Input for this task Block Start

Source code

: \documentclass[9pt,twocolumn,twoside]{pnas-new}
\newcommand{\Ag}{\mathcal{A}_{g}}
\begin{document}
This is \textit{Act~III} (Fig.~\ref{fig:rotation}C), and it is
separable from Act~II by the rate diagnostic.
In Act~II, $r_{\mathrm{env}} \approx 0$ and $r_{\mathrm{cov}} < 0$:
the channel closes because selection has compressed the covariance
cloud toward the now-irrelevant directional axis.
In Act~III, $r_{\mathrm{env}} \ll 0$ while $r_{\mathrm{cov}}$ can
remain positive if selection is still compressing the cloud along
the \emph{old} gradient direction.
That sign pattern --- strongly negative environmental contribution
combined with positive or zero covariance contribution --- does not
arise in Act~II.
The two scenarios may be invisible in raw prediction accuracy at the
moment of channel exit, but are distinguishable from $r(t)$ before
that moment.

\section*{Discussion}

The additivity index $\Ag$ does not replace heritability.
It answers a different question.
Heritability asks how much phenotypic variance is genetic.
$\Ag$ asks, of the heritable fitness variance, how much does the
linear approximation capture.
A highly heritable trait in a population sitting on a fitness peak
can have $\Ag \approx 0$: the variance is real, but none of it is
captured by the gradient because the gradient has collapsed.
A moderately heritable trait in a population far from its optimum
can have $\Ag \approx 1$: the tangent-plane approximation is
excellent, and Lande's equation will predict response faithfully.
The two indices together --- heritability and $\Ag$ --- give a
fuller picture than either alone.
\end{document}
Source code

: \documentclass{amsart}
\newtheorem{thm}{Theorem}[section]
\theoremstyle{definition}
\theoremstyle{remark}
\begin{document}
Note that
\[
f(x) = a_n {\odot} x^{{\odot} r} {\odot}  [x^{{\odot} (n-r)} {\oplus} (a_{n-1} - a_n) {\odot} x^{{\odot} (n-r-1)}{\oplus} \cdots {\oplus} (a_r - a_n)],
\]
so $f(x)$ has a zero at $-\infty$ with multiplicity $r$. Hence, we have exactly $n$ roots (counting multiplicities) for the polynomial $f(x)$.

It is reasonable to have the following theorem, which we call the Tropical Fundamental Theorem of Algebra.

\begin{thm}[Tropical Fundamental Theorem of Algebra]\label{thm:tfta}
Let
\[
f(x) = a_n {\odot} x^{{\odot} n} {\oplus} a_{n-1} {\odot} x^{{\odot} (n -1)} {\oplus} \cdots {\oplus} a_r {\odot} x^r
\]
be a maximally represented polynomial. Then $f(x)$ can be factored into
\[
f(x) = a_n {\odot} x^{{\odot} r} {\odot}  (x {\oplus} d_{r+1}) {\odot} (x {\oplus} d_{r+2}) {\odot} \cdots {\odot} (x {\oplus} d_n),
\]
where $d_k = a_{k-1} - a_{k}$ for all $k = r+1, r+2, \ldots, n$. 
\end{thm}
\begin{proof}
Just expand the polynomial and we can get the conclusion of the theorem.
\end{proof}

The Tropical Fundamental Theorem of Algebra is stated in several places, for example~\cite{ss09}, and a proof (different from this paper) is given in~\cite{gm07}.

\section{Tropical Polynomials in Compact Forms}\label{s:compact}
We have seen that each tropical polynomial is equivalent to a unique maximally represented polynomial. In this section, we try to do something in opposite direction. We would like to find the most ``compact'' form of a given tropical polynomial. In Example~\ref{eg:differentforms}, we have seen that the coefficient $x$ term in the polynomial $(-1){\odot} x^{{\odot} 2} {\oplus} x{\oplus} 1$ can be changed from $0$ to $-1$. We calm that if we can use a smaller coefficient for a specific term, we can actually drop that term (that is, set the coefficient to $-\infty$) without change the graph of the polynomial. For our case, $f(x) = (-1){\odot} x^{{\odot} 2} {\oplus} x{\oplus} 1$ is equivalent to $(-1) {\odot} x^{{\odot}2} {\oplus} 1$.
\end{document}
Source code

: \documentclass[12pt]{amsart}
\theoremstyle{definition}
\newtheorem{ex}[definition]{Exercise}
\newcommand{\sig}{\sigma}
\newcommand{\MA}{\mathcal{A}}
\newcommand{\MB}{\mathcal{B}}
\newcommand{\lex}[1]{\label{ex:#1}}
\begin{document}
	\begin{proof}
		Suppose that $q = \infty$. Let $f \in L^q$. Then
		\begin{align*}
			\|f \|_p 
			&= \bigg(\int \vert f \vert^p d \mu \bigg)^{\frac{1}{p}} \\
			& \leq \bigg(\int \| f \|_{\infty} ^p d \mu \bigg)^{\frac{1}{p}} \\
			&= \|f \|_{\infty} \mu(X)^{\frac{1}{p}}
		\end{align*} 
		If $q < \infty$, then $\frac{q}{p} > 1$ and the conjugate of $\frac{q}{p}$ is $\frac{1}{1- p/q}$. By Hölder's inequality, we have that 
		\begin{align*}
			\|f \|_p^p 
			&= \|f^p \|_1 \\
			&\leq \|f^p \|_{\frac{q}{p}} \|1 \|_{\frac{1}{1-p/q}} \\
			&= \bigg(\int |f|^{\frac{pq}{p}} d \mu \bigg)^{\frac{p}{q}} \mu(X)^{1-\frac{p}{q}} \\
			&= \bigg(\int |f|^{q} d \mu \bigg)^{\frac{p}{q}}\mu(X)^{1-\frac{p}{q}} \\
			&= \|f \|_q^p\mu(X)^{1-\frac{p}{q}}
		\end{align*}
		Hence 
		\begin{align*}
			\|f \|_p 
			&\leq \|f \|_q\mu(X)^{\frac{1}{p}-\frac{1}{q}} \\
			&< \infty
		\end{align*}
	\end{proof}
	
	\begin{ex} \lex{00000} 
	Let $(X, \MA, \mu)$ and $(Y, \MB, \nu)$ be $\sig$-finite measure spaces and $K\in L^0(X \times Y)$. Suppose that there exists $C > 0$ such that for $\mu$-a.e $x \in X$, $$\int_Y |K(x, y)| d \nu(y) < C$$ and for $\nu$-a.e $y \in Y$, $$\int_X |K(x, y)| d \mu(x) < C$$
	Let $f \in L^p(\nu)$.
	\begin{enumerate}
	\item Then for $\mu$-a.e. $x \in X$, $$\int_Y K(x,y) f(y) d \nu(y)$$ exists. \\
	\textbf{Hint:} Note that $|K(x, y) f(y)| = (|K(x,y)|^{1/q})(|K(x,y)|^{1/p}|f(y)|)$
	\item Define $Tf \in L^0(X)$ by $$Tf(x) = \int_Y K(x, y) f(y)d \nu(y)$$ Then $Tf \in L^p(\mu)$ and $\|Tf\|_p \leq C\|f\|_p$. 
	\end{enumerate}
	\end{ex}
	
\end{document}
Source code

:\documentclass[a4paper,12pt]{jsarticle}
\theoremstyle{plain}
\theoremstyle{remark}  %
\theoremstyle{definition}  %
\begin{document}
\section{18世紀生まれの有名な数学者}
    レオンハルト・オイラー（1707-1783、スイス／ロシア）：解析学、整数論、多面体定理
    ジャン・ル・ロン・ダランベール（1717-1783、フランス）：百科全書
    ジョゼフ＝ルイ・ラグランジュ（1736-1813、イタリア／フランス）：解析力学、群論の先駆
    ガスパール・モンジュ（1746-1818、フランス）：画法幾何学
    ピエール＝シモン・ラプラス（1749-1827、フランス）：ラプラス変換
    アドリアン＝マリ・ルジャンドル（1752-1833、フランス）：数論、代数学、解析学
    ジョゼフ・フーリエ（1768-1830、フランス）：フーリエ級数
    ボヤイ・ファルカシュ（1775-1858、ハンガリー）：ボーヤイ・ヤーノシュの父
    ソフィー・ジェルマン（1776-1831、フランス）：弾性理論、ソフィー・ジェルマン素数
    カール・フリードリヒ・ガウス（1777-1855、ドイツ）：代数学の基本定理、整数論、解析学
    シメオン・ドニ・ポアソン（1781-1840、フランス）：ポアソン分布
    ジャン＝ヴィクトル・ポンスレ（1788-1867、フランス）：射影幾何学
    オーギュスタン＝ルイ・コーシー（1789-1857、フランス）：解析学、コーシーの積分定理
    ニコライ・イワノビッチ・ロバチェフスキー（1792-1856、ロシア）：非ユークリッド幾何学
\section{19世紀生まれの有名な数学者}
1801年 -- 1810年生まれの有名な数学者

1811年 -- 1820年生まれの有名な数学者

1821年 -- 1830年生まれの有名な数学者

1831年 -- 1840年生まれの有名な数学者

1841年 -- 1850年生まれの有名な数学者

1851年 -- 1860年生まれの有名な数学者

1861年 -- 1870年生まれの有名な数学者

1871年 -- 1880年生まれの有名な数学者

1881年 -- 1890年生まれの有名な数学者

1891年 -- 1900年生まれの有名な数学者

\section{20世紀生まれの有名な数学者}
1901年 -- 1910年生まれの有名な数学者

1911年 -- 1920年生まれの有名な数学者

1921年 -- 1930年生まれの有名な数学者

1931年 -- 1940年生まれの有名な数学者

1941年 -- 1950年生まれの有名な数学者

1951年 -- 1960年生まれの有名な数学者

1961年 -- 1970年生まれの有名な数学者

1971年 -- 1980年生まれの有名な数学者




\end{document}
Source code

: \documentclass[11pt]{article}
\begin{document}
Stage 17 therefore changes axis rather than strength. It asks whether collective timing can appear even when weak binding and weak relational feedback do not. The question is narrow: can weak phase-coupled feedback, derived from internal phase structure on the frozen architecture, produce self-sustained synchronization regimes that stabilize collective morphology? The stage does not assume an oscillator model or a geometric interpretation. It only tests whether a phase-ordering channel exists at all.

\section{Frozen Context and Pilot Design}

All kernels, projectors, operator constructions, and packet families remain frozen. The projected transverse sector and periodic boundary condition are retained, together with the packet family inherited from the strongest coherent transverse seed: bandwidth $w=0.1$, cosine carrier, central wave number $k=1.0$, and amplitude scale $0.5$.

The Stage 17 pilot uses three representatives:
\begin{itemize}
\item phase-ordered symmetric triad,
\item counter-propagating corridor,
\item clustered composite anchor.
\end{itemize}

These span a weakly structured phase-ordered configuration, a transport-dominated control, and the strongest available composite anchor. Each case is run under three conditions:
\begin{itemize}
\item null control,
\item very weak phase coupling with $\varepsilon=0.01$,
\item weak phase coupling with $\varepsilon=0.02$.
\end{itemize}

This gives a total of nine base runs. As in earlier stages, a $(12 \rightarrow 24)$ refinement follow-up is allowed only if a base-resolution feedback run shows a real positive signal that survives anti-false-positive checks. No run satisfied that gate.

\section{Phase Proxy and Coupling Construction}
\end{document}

Input for this task Block End

* [Exercise prompt]
If a line comes after the one containing "arise in Act~II.", leave it out; set down every line of the data before it, and that line itself, exactly.

* [Task response]
Source code

: \documentclass[9pt,twocolumn,twoside]{pnas-new}
\newcommand{\Ag}{\mathcal{A}_{g}}
\begin{document}
This is \textit{Act~III} (Fig.~\ref{fig:rotation}C), and it is
separable from Act~II by the rate diagnostic.
In Act~II, $r_{\mathrm{env}} \approx 0$ and $r_{\mathrm{cov}} < 0$:
the channel closes because selection has compressed the covariance
cloud toward the now-irrelevant directional axis.
In Act~III, $r_{\mathrm{env}} \ll 0$ while $r_{\mathrm{cov}}$ can
remain positive if selection is still compressing the cloud along
the \emph{old} gradient direction.
That sign pattern --- strongly negative environmental contribution
combined with positive or zero covariance contribution --- does not
arise in Act~II.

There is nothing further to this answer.